VIRGINIAN-PILOT (Hampton Roads, Virginia) 05 June 04 Increased snake sightings rattle nerves in North Carolina (Jeffrey S. Hampton)
Gwen Tatum was swimming last weekend in the Currituck Sound near her Bells Island home when two water moccasins passed nearby.
Tatum and a friend frantically ran for shore without stopping to look back until they were well into her yard. The snakes were still there.
“I’ve never seen so many snakes as I’ve seen this year,” Tatum said.
The water moccasins were among several snakes she has seen this spring in her yard and in the water behind the house she rents. Two weeks ago, she and friend Jeff Keene saw what might have been an Eastern diamondback rattlesnake, the most poisonous snake in the nation. Then there is the large black snake that regularly suns itself in the back yard.
Many others in the region are having the same experience. Reports of snakes are coming in this summer far more than usual, said Lori Watkins, a snake expert at the N.C. Aquarium in Manteo. Because of the number of reports, Watkins will for the first time teach a class Friday on snake identification to animal-control officers from Dare, Currituck and Pasquotank counties.
Pasquotank County Sheriff Randy Cartwright has had more snake sightings reported this year than any year he can remember. Especially rattlesnakes. “We’re seeing them closer to town than usual,” he said.

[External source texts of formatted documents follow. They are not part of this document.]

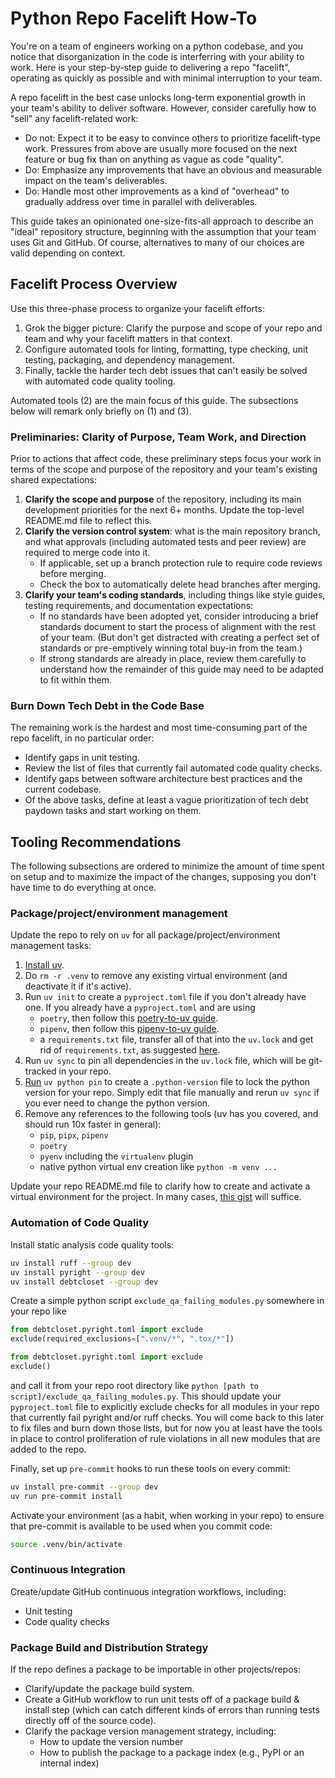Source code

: # Python Repo Facelift How-To

You're on a team of engineers working on a python codebase, and you notice that disorganization in the code is interferring with your ability to work. Here is your step-by-step guide to delivering a repo "facelift", operating as quickly as possible and with minimal interruption to your team.

A repo facelift in the best case unlocks long-term exponential growth in your team's ability to deliver software. However, consider carefully how to "sell" any facelift-related work:
- Do not: Expect it to be easy to convince others to prioritize facelift-type work. Pressures from above are usually more focused on the next feature or bug fix than on anything as vague as code "quality".
- Do: Emphasize any improvements that have an obvious and measurable impact on the team's deliverables.
- Do: Handle most other improvements as a kind of "overhead" to gradually address over time in parallel with deliverables.

This guide takes an opinionated one-size-fits-all approach to describe an "ideal" repository structure, beginning with the assumption that your team uses Git and GitHub. Of course, alternatives to many of our choices are valid depending on context.

## Facelift Process Overview

Use this three-phase process to organize your facelift efforts:
1. Grok the bigger picture: Clarify the purpose and scope of your repo and team and why your facelift matters in that context.
1. Configure automated tools for linting, formatting, type checking, unit testing, packaging, and dependency management.
1. Finally, tackle the harder tech debt issues that can't easily be solved with automated code quality tooling.

Automated tools (2) are the main focus of this guide. The subsections below will remark only briefly on (1) and (3).

### Preliminaries: Clarity of Purpose, Team Work, and Direction

Prior to actions that affect code, these preliminary steps focus your work in terms of the scope and purpose of the repository and your team's existing shared expectations:

1. **Clarify the scope and purpose** of the repository, including its main development priorities for the next 6+ months. Update the top-level README.md file to reflect this.
2. **Clarify the version control system**: what is the main repository branch, and what approvals (including automated tests and peer review) are required to merge code into it. 
    - If applicable, set up a branch protection rule to require code reviews before merging.
    - Check the box to automatically delete head branches after merging.
3. **Clarify your team's coding standards**, including things like style guides, testing requirements, and documentation expectations:
    - If no standards have been adopted yet, consider introducing a brief standards document to start the process of alignment with the rest of your team. (But don't get distracted with creating a perfect set of standards or pre-emptively winning total buy-in from the team.)
    - If strong standards are already in place, review them carefully to understand how the remainder of this guide may need to be adapted to fit within them.

### Burn Down Tech Debt in the Code Base

The remaining work is the hardest and most time-consuming part of the repo facelift, in no particular order:
- Identify gaps in unit testing.
- Review the list of files that currently fail automated code quality checks.
- Identify gaps between software architecture best practices and the current codebase.
- Of the above tasks, define at least a vague prioritization of tech debt paydown tasks and start working on them.


## Tooling Recommendations

The following subsections are ordered to minimize the amount of time spent on setup and to maximize the impact of the changes, supposing you don't have time to do everything at once.

### Package/project/environment management

Update the repo to rely on `uv` for all package/project/environment management tasks:
1. [Install uv](https://docs.astral.sh/uv/getting-started/installation/).
1. Do `rm -r .venv` to remove any existing virtual environment (and deactivate it if it's active).
1. Run `uv init` to create a `pyproject.toml` file if you don't already have one. If you already have a `pyproject.toml` and are using
    - `poetry`, then follow this [poetry-to-uv guide](https://www.loopwerk.io/articles/2024/migrate-poetry-to-uv/).
    - `pipenv`, then follow this [pipenv-to-uv guide](https://medium.com/clarityai-engineering/migrating-from-pipenv-pipfile-to-uv-59ba2846636f).
    - a `requirements.txt` file, transfer all of that into the `uv.lock` and get rid of `requirements.txt`, as suggested [here](https://github.com/astral-sh/uv/issues/6275#issuecomment-2343641976).
1. Run `uv sync` to pin all dependencies in the `uv.lock` file, which will be git-tracked in your repo.
1. [Run](https://docs.astral.sh/uv/concepts/python-versions/#python-version-files) `uv python pin` to create a `.python-version` file to lock the python version for your repo. Simply edit that file manually and rerun `uv sync` if you ever need to change the python version.
1. Remove any references to the following tools (uv has you covered, and should run 10x faster in general):
    - `pip`, `pipx`, `pipenv`
    - `poetry`
    - `pyenv` including the `virtualenv` plugin
    - native python virtual env creation like `python -m venv ...` 

Update your repo README.md file to clarify how to create and activate a virtual environment for the project. In many cases, [this gist](../envs/create_uv_venv.sh) will suffice.


### Automation of Code Quality

Install static analysis code quality tools:
```bash
uv install ruff --group dev
uv install pyright --group dev
uv install debtcloset --group dev
```

Create a simple python script `exclude_qa_failing_modules.py` somewhere in your repo like
```python
from debtcloset.pyright.toml import exclude
exclude(required_exclusions=[".venv/*", ".tox/*"])

from debtcloset.pyright.toml import exclude
exclude()
```
and call it from your repo root directory like `python [path to script]/exclude_qa_failing_modules.py`. This should update your `pyproject.toml` file to explicitly exclude checks for all modules in your repo that currently fail pyright and/or ruff checks. You will come back to this later to fix files and burn down those lists, but for now you at least have the tools in place to control proliferation of rule violations in all new modules that are added to the repo.

Finally, set up `pre-commit` hooks to run these tools on every commit:
```bash
uv install pre-commit --group dev
uv run pre-commit install
```

Activate your environment (as a habit, when working in your repo) to ensure that pre-commit is available to be used when you commit code:
```bash
source .venv/bin/activate
``` 

### Continuous Integration

Create/update GitHub continuous integration workflows, including:
- Unit testing
- Code quality checks

### Package Build and Distribution Strategy

If the repo defines a package to be importable in other projects/repos:
- Clarify/update the package build system.
- Create a GitHub workflow to run unit tests off of a package build & install step (which can catch different kinds of errors than running tests directly off of the source code).
- Clarify the package version management strategy, including:
    - How to update the version number
    - How to publish the package to a package index (e.g., PyPI or an internal index)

Neighborhoods west of Elizabeth City that surround the massive farming area known as the desert typically get more rattlesnakes, he said. The typical reaction is to get the shovel or shotgun and kill the beasts. Despite the fear they instill, it’s a mistake to kill snakes, Watkins said. Snakes eat rats and mice. Most snakebites occur while people are trying to kill snakes, she said. And some snakes, such as rattlesnakes, are protected by laws that make it a crime to kill them.
Calls about snakes are on the increase in Currituck County, Sheriff Susan Johnson said. She plans to send an officer to the snake identification training but said snake reports are too common for animal control to respond to them all. She urged residents to instead call a professional pest remover.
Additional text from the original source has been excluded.